I sat in an exit seat, besides a fellow who was so tall his legs extended to the next row and so he looked awkwardly cramped, even with extra leg room. He seemed good-natured (and kind of cute), so we began talking. Apparently, he was also flying back from a buddy's wedding to the New York area. "But I live in LA," he added.
"So, are you some kind of consultant?" I wanted to know.
"Actually, I'm an actor."
"Really? What's your name?" I did a double-take. He had chiseled good looks, sort of statuesque, like a Greek god, but seemed too approachable to be an actor.
"Chan. Channing Tatum." What an odd name.
"Never heard of you. What have you been in?"
"Have you ever seen She's the Man with Amanda Bynes?" I hadn't.
So he began to explain the premise of the movie, working with Amanda Bynes ("she's a sweetheart") as well as details of life as an actor, like how they get health insurance (through an actor's union), and then we discussed fame, Tom Cruise, celebrities, "Anonimity is like air. You don't realize you've got it until you've lost it." The he began talking about how he broke into the industry. He used to play sports and after an injury, he was rather lost. Then he got into modeling, one thing led to another, and a path opened to the silver screen. Acting was just the beginning, though, as he told me of his plans to write and direct. In fact, he was already working a screenplay. Then I discussed my analagous plans of writing, the children's fantasy novel I was working on, my dream of being a writer. He believed in dreams, and told me I could succeed if I continued writing. We all could.

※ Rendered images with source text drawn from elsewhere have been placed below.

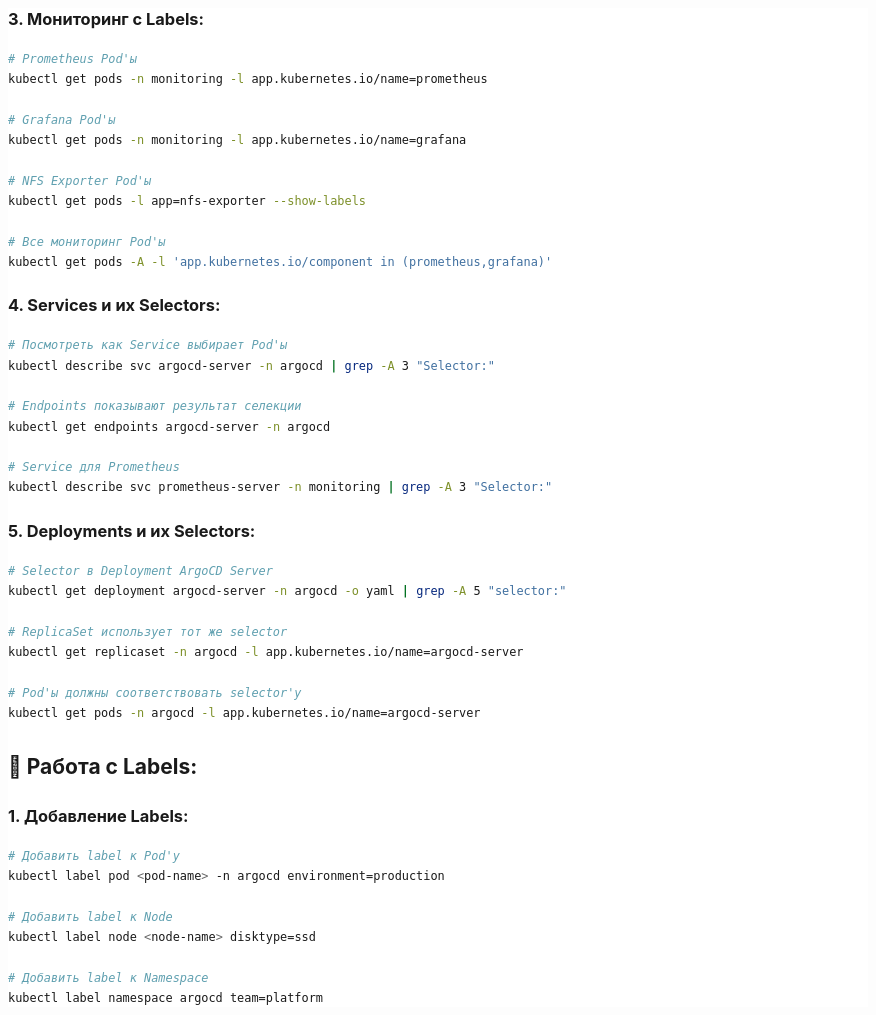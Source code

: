 ### **3. Мониторинг с Labels:**
```bash
# Prometheus Pod'ы
kubectl get pods -n monitoring -l app.kubernetes.io/name=prometheus

# Grafana Pod'ы
kubectl get pods -n monitoring -l app.kubernetes.io/name=grafana

# NFS Exporter Pod'ы
kubectl get pods -l app=nfs-exporter --show-labels

# Все мониторинг Pod'ы
kubectl get pods -A -l 'app.kubernetes.io/component in (prometheus,grafana)'
```

### **4. Services и их Selectors:**
```bash
# Посмотреть как Service выбирает Pod'ы
kubectl describe svc argocd-server -n argocd | grep -A 3 "Selector:"

# Endpoints показывают результат селекции
kubectl get endpoints argocd-server -n argocd

# Service для Prometheus
kubectl describe svc prometheus-server -n monitoring | grep -A 3 "Selector:"
```

### **5. Deployments и их Selectors:**
```bash
# Selector в Deployment ArgoCD Server
kubectl get deployment argocd-server -n argocd -o yaml | grep -A 5 "selector:"

# ReplicaSet использует тот же selector
kubectl get replicaset -n argocd -l app.kubernetes.io/name=argocd-server

# Pod'ы должны соответствовать selector'у
kubectl get pods -n argocd -l app.kubernetes.io/name=argocd-server
```

## 🔧 **Работа с Labels:**

### **1. Добавление Labels:**
```bash
# Добавить label к Pod'у
kubectl label pod <pod-name> -n argocd environment=production

# Добавить label к Node
kubectl label node <node-name> disktype=ssd

# Добавить label к Namespace
kubectl label namespace argocd team=platform
```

The flight attendant began the safety preamble, and we promptly turned off our cell phones. His was pink and glittering; I recall the rhinestones flickering as he sheepishly put it away. "It's my girlfriend's," he admitted. His face glowed as he spoke about meeting Jennie on a movie set, how they couldn't keep their eyes and hands off each other, how they couldn't help being together, the chemistry that was so intense when you knew you were meant to be with someone.
When inquired about my relationship, I replied it was serious and I was actually considering marrying the man. Channing looked at me quizzically for a moment.

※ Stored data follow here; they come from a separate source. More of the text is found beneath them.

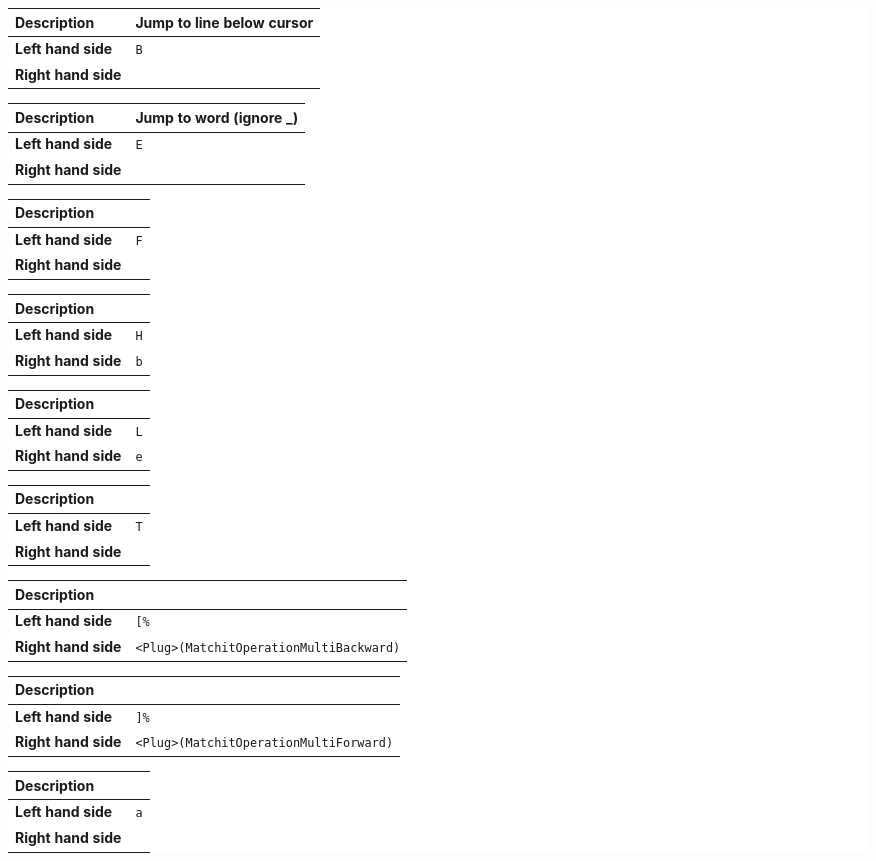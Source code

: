 | **Description** | Jump to line below cursor |
| :---- | :---- |
| **Left hand side** | <code>B</code> |
| **Right hand side** | |

| **Description** | Jump to word (ignore _) |
| :---- | :---- |
| **Left hand side** | <code>E</code> |
| **Right hand side** | |

| **Description** | |
| :---- | :---- |
| **Left hand side** | <code>F</code> |
| **Right hand side** | |

| **Description** | |
| :---- | :---- |
| **Left hand side** | <code>H</code> |
| **Right hand side** | <code>b</code> |

| **Description** | |
| :---- | :---- |
| **Left hand side** | <code>L</code> |
| **Right hand side** | <code>e</code> |

| **Description** | |
| :---- | :---- |
| **Left hand side** | <code>T</code> |
| **Right hand side** | |

| **Description** | |
| :---- | :---- |
| **Left hand side** | <code>[%</code> |
| **Right hand side** | <code>&lt;Plug&gt;(MatchitOperationMultiBackward)</code> |

| **Description** | |
| :---- | :---- |
| **Left hand side** | <code>]%</code> |
| **Right hand side** | <code>&lt;Plug&gt;(MatchitOperationMultiForward)</code> |

| **Description** | |
| :---- | :---- |
| **Left hand side** | <code>a</code> |
| **Right hand side** | |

"You don't seem to be that excited about it."
"Well, you know, it's a big committment, a lot of change, and I just wasn't sure exactly how everything was going to pan out. Where we would live; how we would make it work. So many details to be ironed out." I felt myself blushing.
"You just don't seem to be in love with him."
My perplexity must have showed in my face. Channing laughed. "When you are in love with someone, the whole world knows. You can't stop thinking about the other person. You can't stop talking about the other person. When you are in love, your eyes light up at the simple thought of them. Like me and Jennie."
He was right. Six years later, he and Jenna are probably one of Hollywood's happiest young couples.
Whenever I think of Channing Tatum, I don't think of one of the World's Sexiest Men, or critically acclaimed actor, or celebrity on the rise. I remember a kind fellow who told me the unadulterated truth about myself.
One I am still figuring out six years later.